Methods and pipeline development

Data sets and test subjects

A data set comprising 98 subjects was obtained from the Korea Institute of Science and Technology Information (KISTI) for training and testing the pipeline18. The data set featured CT scans with a resolution of 0.832 × 0.832 mm, 1 mm slice thickness (axial field of view) and image size of 512 × 512 pixels. 3D models, created by segmenting the CT data, were supplied with the scans for subjects’ left and right femur and tibia bones. The subjects comprised of Korean Asians with an even split of males and females. The subjects ranged from 21 to 60 years old and 146 to 176 cm in height. The subjects were split into two approximately equal sized groups for training and testing the automatic implant customisation pipeline. Where possible, data for both knees for each subject was used. In certain cases, subjects’ data was found to be missing or of poor quality (CT scans with poor contrast and alignment, and/or 3D models with erroneous acute holes and/or extrusions). These files were removed from the data set. In total, data from 51 subjects (33 female and 28 male) was used for training the pipeline. This consisted of slice images from 43 CT scans, as well as 90 femur and 96 tibia 3D models (including both left and right bones). Test subjects were selected only if patients’ CT scans and 3D bone models were available and of good quality. A separate 45 subjects (20 female and 25 male) were used to test the performance of the pipeline for the femur with 43 subjects (22 female and 21 male) used for the tibia.

All human data used in this manuscript was retrospective and sourced from the KISTI dataset. Ethical approval and consent were obtained by KISTI who also ensured the data was appropriately anonymised before distribution. The study protocol and associated ethics were reviewed and approved by the Research Governance and Integrity Team at Imperial College, in line with relevant guidelines and regulations. Reference number 6423670.

CT scan to 3D model prediction

For the pipeline to produce customised implant components, 3D predictions of subjects’ femur and tibia anatomies were created. A top-level overview of the CT scan to 3D model workflow, written using Python 3, is illustrated in Fig. 1.

Figure 1
figure 1

Workflow of CT-3D surface model prediction process. (a) Load DICOM, (b) classify slices, (c) identify ROI, (d) crop slices to ROI, (e) segment femur and tibia bones, (f) create contour stacks, (g) align contour stacks with SSM base shapes, (h) morph SSMs to fit contour points and create 3D model predictions.
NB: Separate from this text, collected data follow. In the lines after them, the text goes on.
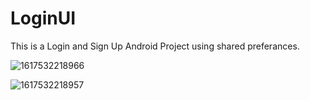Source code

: # LoginUI
This is a Login and Sign Up Android Project using shared preferances.

![1617532218966](https://user-images.githubusercontent.com/37534587/113505929-60005b80-955f-11eb-929e-96da710f0bf6.jpg)

![1617532218957](https://user-images.githubusercontent.com/37534587/113505931-6262b580-955f-11eb-999b-55ace5c1da65.jpg)

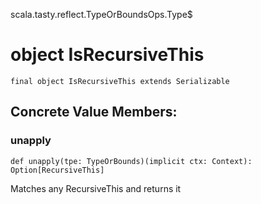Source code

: scala.tasty.reflect.TypeOrBoundsOps.Type$
# object IsRecursiveThis

<pre><code class="language-scala" >final object IsRecursiveThis extends Serializable</pre></code>
## Concrete Value Members:
### unapply
<pre><code class="language-scala" >def unapply(tpe: TypeOrBounds)(implicit ctx: Context): Option[RecursiveThis]</pre></code>
Matches any RecursiveThis and returns it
Firstly, the inputted CT DICOM files were loaded into the pipeline and information such as pixel resolution, slice spacing, and number of slices was recorded. Each slice from the CT scan was exported and saved as individual ‘.PNG’ files (Fig. 1a).

A classifier model was applied to the slice images to split them into four classes—‘Fibula/Tibia’, ‘Knee’, ‘Femur’, and ‘Other’. The ‘Knee’ class comprised images of the condylar region of the distal femur, proximal tibia, and patella bones (Fig. 1b). A deep CNN architecture, similar to that outlined by Hou and Gao19, was utilised for the classifier model. 8000 slice images (2000 for each class) were categorised and utilised for training the model with 800 (200 for each class) reserved for validation. After classifying the CT slices the bone order was determined by the pipeline (tibia–knee–femur or femur–knee–tibia).

An object detection model was applied to each slice determined to be within the ‘Knee’ region to locate the Region of Interest (ROI) around the left knee (Fig. 1c). A ‘bounding box regression’ object detection model was utilised with a CNN architecture similar to that outlined by Galvez et al.20. To train the model, 1000 training images, labelled with bounding box coordinates around the left knee, were used with 100 reserved for validation. After the centre of the ROI was determined for each slice, a 160 × 160 pixel square box, positioned around the median X and Y coordinates, was defined as the average ROI across all slices. Each slice image in the ‘Knee’ class was then cropped to this region and outputted as a new .PNG file (Fig. 1d). If an implant design for the right knee was required, the slice images were flipped via a horizontal transformation in the pipeline before the object detection step was completed.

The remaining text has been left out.